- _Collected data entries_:
* * * * * * * * *
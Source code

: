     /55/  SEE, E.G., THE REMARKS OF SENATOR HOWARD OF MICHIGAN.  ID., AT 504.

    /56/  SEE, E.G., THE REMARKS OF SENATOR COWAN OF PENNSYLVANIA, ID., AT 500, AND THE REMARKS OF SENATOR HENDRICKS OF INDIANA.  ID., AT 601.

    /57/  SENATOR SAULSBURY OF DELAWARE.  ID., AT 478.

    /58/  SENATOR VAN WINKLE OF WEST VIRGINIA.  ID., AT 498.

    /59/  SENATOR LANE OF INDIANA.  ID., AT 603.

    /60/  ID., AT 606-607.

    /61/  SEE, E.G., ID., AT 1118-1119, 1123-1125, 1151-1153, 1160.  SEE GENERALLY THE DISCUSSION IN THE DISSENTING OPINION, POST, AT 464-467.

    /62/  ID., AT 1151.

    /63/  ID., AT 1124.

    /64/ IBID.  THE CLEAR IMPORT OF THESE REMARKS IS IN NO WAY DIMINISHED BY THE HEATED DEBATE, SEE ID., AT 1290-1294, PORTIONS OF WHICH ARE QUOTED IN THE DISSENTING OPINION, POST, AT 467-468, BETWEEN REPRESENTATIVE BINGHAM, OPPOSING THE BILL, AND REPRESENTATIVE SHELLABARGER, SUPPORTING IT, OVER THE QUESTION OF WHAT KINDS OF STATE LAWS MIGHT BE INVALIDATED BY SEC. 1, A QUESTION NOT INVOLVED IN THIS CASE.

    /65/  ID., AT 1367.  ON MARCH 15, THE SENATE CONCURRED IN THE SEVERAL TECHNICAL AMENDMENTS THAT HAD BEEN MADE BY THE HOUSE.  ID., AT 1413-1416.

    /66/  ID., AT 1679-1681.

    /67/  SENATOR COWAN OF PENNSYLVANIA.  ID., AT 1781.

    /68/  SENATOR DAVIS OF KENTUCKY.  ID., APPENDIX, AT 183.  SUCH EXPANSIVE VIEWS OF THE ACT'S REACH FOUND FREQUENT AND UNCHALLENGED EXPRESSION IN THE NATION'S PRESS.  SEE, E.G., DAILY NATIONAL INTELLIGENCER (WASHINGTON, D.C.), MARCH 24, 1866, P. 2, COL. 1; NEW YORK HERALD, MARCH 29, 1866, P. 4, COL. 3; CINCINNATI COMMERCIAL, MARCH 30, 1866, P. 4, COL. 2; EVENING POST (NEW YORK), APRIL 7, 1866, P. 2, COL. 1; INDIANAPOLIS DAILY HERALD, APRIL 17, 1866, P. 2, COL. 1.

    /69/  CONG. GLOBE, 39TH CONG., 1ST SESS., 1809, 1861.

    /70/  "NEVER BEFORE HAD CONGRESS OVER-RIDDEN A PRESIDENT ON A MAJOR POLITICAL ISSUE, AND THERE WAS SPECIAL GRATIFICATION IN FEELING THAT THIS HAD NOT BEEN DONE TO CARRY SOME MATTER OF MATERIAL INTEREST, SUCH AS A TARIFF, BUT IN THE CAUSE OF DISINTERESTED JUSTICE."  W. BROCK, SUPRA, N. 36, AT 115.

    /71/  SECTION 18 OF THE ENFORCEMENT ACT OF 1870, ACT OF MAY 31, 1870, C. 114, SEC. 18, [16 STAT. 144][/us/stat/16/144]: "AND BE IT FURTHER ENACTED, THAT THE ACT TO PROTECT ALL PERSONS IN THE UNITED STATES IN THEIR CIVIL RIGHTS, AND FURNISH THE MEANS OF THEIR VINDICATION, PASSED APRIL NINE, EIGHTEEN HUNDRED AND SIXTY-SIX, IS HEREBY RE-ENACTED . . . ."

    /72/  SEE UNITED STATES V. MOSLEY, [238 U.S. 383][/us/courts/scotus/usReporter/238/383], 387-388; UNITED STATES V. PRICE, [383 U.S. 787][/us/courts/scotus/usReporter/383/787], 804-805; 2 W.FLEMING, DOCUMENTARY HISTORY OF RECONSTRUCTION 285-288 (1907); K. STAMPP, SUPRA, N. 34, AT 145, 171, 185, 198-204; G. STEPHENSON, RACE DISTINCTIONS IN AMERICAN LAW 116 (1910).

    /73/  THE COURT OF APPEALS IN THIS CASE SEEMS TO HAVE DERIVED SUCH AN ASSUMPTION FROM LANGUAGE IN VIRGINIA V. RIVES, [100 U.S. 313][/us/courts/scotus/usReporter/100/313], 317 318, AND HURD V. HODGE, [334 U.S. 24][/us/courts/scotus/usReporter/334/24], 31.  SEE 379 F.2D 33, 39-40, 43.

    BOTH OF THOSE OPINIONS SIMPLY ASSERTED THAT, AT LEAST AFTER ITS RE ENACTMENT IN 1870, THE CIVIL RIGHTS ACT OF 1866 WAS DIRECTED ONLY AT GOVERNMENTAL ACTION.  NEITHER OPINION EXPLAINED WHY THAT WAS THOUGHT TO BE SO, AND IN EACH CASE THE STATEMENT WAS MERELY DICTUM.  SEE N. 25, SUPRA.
* * * * * * * * *
- _WHAT TO WORK ON_:
Your task is to retype all the records above with nothing left out.

- _RESPONSE TO THE EXERCISE_:
Source code

:     /55/  SEE, E.G., THE REMARKS OF SENATOR HOWARD OF MICHIGAN.  ID., AT 504.

    /56/  SEE, E.G., THE REMARKS OF SENATOR COWAN OF PENNSYLVANIA, ID., AT 500, AND THE REMARKS OF SENATOR HENDRICKS OF INDIANA.  ID., AT 601.

    /57/  SENATOR SAULSBURY OF DELAWARE.  ID., AT 478.

    /58/  SENATOR VAN WINKLE OF WEST VIRGINIA.  ID., AT 498.

    /59/  SENATOR LANE OF INDIANA.  ID., AT 603.

    /60/  ID., AT 606-607.

    /61/  SEE, E.G., ID., AT 1118-1119, 1123-1125, 1151-1153, 1160.  SEE GENERALLY THE DISCUSSION IN THE DISSENTING OPINION, POST, AT 464-467.

    /62/  ID., AT 1151.

    /63/  ID., AT 1124.

    /64/ IBID.  THE CLEAR IMPORT OF THESE REMARKS IS IN NO WAY DIMINISHED BY THE HEATED DEBATE, SEE ID., AT 1290-1294, PORTIONS OF WHICH ARE QUOTED IN THE DISSENTING OPINION, POST, AT 467-468, BETWEEN REPRESENTATIVE BINGHAM, OPPOSING THE BILL, AND REPRESENTATIVE SHELLABARGER, SUPPORTING IT, OVER THE QUESTION OF WHAT KINDS OF STATE LAWS MIGHT BE INVALIDATED BY SEC. 1, A QUESTION NOT INVOLVED IN THIS CASE.

    /65/  ID., AT 1367.  ON MARCH 15, THE SENATE CONCURRED IN THE SEVERAL TECHNICAL AMENDMENTS THAT HAD BEEN MADE BY THE HOUSE.  ID., AT 1413-1416.

    /66/  ID., AT 1679-1681.

    /67/  SENATOR COWAN OF PENNSYLVANIA.  ID., AT 1781.

    /68/  SENATOR DAVIS OF KENTUCKY.  ID., APPENDIX, AT 183.  SUCH EXPANSIVE VIEWS OF THE ACT'S REACH FOUND FREQUENT AND UNCHALLENGED EXPRESSION IN THE NATION'S PRESS.  SEE, E.G., DAILY NATIONAL INTELLIGENCER (WASHINGTON, D.C.), MARCH 24, 1866, P. 2, COL. 1; NEW YORK HERALD, MARCH 29, 1866, P. 4, COL. 3; CINCINNATI COMMERCIAL, MARCH 30, 1866, P. 4, COL. 2; EVENING POST (NEW YORK), APRIL 7, 1866, P. 2, COL. 1; INDIANAPOLIS DAILY HERALD, APRIL 17, 1866, P. 2, COL. 1.

    /69/  CONG. GLOBE, 39TH CONG., 1ST SESS., 1809, 1861.

    /70/  "NEVER BEFORE HAD CONGRESS OVER-RIDDEN A PRESIDENT ON A MAJOR POLITICAL ISSUE, AND THERE WAS SPECIAL GRATIFICATION IN FEELING THAT THIS HAD NOT BEEN DONE TO CARRY SOME MATTER OF MATERIAL INTEREST, SUCH AS A TARIFF, BUT IN THE CAUSE OF DISINTERESTED JUSTICE."  W. BROCK, SUPRA, N. 36, AT 115.

    /71/  SECTION 18 OF THE ENFORCEMENT ACT OF 1870, ACT OF MAY 31, 1870, C. 114, SEC. 18, [16 STAT. 144][/us/stat/16/144]: "AND BE IT FURTHER ENACTED, THAT THE ACT TO PROTECT ALL PERSONS IN THE UNITED STATES IN THEIR CIVIL RIGHTS, AND FURNISH THE MEANS OF THEIR VINDICATION, PASSED APRIL NINE, EIGHTEEN HUNDRED AND SIXTY-SIX, IS HEREBY RE-ENACTED . . . ."

    /72/  SEE UNITED STATES V. MOSLEY, [238 U.S. 383][/us/courts/scotus/usReporter/238/383], 387-388; UNITED STATES V. PRICE, [383 U.S. 787][/us/courts/scotus/usReporter/383/787], 804-805; 2 W.FLEMING, DOCUMENTARY HISTORY OF RECONSTRUCTION 285-288 (1907); K. STAMPP, SUPRA, N. 34, AT 145, 171, 185, 198-204; G. STEPHENSON, RACE DISTINCTIONS IN AMERICAN LAW 116 (1910).

    /73/  THE COURT OF APPEALS IN THIS CASE SEEMS TO HAVE DERIVED SUCH AN ASSUMPTION FROM LANGUAGE IN VIRGINIA V. RIVES, [100 U.S. 313][/us/courts/scotus/usReporter/100/313], 317 318, AND HURD V. HODGE, [334 U.S. 24][/us/courts/scotus/usReporter/334/24], 31.  SEE 379 F.2D 33, 39-40, 43.

    BOTH OF THOSE OPINIONS SIMPLY ASSERTED THAT, AT LEAST AFTER ITS RE ENACTMENT IN 1870, THE CIVIL RIGHTS ACT OF 1866 WAS DIRECTED ONLY AT GOVERNMENTAL ACTION.  NEITHER OPINION EXPLAINED WHY THAT WAS THOUGHT TO BE SO, AND IN EACH CASE THE STATEMENT WAS MERELY DICTUM.  SEE N. 25, SUPRA.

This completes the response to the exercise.